**PROBLEM STATEMENT**: Scan the entries for the word "Encapsulation". Every line that has it should be copied.

Data items
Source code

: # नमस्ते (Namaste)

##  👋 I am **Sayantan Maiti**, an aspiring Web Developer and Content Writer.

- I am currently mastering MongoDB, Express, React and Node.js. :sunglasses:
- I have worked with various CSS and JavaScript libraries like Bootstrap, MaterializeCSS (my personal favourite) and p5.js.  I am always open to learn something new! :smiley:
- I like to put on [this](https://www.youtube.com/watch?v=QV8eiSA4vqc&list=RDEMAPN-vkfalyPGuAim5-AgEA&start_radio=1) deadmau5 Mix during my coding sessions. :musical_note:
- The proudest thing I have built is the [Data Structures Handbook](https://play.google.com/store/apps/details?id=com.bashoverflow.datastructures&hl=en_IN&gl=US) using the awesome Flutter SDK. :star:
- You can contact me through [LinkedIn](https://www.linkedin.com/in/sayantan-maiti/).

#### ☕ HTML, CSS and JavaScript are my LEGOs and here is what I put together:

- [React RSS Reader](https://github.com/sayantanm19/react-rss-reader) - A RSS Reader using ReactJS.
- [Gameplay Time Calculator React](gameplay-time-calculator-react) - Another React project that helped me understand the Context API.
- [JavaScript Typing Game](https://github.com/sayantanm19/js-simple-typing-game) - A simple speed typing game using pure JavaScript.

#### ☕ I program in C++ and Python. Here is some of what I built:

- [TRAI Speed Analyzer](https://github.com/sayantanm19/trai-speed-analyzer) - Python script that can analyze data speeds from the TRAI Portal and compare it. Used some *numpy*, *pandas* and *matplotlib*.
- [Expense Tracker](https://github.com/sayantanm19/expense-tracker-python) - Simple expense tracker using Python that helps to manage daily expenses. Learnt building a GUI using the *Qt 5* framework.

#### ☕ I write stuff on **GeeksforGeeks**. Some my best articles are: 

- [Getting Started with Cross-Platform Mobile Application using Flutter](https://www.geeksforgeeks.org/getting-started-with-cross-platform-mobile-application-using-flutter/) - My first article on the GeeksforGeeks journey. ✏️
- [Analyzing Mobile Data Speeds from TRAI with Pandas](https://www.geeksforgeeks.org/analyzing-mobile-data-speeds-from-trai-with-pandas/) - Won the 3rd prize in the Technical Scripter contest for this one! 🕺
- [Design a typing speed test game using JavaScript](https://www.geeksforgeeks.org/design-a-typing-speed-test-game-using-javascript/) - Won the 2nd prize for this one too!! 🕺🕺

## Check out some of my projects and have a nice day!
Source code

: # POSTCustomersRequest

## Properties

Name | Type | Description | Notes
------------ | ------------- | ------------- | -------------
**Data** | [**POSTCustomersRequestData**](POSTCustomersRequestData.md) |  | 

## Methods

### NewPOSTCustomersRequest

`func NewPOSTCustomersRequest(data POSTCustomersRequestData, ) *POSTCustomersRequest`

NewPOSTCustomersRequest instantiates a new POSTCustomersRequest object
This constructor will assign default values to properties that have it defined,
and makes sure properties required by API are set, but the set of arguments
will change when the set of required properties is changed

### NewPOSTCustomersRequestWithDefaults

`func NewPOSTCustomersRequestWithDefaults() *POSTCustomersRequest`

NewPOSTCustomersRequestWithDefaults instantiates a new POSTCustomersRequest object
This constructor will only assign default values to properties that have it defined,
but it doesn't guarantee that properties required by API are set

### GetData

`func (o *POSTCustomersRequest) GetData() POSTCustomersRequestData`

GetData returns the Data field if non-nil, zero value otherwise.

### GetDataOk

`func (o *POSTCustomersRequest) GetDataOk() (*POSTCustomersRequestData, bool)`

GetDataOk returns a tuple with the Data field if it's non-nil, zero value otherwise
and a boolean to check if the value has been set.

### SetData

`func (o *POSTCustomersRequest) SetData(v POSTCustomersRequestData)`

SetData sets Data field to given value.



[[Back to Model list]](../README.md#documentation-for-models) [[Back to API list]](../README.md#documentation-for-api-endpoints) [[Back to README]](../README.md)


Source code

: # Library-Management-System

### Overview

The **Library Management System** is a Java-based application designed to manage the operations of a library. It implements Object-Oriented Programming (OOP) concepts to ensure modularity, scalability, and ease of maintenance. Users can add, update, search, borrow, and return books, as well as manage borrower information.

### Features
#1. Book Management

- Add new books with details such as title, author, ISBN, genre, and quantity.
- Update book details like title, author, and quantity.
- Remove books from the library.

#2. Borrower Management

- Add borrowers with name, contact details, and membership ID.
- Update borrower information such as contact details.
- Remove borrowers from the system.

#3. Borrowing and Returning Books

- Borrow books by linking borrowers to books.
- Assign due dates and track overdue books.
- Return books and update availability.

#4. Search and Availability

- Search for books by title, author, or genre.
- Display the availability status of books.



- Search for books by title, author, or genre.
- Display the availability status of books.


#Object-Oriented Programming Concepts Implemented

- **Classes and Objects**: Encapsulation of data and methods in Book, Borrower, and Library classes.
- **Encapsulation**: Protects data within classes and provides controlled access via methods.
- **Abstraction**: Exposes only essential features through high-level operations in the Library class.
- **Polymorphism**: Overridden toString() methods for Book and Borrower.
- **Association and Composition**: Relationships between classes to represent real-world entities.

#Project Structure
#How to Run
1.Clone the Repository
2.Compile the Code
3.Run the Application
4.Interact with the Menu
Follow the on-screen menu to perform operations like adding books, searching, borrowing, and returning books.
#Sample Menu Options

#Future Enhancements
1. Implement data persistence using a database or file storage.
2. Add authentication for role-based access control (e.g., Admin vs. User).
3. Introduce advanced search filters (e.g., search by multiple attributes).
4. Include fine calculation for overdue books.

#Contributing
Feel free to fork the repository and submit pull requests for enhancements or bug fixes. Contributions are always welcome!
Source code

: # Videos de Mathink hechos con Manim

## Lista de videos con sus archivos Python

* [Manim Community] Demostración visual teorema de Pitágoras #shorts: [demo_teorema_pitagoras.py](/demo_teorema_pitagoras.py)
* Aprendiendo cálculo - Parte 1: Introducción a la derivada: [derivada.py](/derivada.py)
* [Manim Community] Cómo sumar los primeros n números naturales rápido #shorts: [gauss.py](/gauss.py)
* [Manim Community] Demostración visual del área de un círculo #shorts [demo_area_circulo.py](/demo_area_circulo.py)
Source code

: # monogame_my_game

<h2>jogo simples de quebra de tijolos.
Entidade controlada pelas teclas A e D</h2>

**RESULT FOR THIS TASK**:
- **Classes and Objects**: Encapsulation of data and methods in Book, Borrower, and Library classes.
- **Encapsulation**: Protects data within classes and provides controlled access via methods.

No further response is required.